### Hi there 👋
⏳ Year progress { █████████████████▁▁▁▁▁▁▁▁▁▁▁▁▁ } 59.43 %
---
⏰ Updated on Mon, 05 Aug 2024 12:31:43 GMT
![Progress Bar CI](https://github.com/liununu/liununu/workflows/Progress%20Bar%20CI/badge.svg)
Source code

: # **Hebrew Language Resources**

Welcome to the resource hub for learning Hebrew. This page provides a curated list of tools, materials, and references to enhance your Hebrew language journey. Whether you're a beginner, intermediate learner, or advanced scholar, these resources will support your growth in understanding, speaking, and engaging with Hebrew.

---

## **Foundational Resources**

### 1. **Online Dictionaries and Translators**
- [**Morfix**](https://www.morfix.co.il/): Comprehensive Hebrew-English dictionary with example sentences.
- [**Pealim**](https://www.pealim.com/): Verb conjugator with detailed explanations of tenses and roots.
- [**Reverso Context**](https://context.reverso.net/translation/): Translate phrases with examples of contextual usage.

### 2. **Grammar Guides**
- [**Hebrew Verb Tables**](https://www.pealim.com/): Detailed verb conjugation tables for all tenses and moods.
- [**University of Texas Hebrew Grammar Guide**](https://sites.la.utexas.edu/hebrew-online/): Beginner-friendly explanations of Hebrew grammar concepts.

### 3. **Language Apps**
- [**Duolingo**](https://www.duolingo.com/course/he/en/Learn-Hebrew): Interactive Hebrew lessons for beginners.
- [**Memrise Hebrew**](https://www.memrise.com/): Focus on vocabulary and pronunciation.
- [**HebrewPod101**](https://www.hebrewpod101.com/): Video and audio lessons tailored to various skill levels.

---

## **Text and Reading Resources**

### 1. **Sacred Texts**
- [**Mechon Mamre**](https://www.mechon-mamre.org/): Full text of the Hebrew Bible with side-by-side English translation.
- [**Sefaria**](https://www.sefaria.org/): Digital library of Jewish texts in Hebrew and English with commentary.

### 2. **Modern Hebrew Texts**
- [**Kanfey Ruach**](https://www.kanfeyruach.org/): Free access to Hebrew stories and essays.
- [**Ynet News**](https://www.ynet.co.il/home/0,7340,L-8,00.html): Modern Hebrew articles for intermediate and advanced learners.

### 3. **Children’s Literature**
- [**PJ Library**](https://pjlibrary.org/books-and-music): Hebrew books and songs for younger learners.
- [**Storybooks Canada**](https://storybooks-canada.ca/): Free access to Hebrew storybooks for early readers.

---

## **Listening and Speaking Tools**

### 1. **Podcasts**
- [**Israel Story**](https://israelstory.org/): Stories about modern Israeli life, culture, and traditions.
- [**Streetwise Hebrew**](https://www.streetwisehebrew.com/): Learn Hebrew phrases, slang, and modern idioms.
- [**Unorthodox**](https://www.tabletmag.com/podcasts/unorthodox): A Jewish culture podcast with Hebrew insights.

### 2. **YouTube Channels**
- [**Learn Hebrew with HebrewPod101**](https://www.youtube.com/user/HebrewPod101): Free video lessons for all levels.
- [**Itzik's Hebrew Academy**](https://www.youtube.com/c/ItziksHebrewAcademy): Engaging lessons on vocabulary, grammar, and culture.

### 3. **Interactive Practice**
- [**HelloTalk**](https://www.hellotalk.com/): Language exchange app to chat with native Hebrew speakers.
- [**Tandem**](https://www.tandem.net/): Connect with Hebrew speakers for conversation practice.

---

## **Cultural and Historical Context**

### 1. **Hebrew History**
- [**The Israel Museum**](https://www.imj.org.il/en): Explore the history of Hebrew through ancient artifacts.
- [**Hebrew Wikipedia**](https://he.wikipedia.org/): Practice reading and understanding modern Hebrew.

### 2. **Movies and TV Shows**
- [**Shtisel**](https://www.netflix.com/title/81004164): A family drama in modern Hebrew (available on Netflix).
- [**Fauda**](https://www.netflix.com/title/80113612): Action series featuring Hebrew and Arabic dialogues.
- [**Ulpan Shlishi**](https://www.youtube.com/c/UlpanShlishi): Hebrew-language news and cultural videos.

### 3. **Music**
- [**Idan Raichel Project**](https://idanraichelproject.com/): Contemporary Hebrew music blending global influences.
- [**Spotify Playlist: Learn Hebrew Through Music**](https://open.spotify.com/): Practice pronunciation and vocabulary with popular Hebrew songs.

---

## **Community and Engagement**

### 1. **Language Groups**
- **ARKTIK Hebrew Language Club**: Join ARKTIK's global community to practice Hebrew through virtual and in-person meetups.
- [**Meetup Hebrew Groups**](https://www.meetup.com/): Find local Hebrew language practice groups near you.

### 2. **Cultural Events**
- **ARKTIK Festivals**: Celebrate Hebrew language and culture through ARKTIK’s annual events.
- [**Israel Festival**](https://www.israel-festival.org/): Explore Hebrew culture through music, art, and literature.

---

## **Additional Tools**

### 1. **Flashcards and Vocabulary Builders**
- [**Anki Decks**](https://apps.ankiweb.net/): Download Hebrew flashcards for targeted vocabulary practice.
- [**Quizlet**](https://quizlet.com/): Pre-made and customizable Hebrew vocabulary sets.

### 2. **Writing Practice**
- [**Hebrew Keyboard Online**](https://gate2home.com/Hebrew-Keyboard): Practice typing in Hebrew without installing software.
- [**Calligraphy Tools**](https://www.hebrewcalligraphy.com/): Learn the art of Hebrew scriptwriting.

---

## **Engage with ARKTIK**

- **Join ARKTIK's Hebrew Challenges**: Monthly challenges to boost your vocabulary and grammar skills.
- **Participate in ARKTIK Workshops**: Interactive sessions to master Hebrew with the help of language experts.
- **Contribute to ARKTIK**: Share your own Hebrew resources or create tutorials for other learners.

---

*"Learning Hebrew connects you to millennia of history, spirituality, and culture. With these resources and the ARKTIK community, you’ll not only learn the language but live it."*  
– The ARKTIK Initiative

▬▬▬▬▬▬

### Your objective
Go through the listing above and write out exactly the lines starting with the one holding "- [**HelloTalk**](https://www.hellotalk.com/): Language" and running through the one holding "- [**The Israel", ends included, and no others.

### Solution to this exercise
- [**HelloTalk**](https://www.hellotalk.com/): Language exchange app to chat with native Hebrew speakers.
- [**Tandem**](https://www.tandem.net/): Connect with Hebrew speakers for conversation practice.

---

## **Cultural and Historical Context**

### 1. **Hebrew History**
- [**The Israel Museum**](https://www.imj.org.il/en): Explore the history of Hebrew through ancient artifacts.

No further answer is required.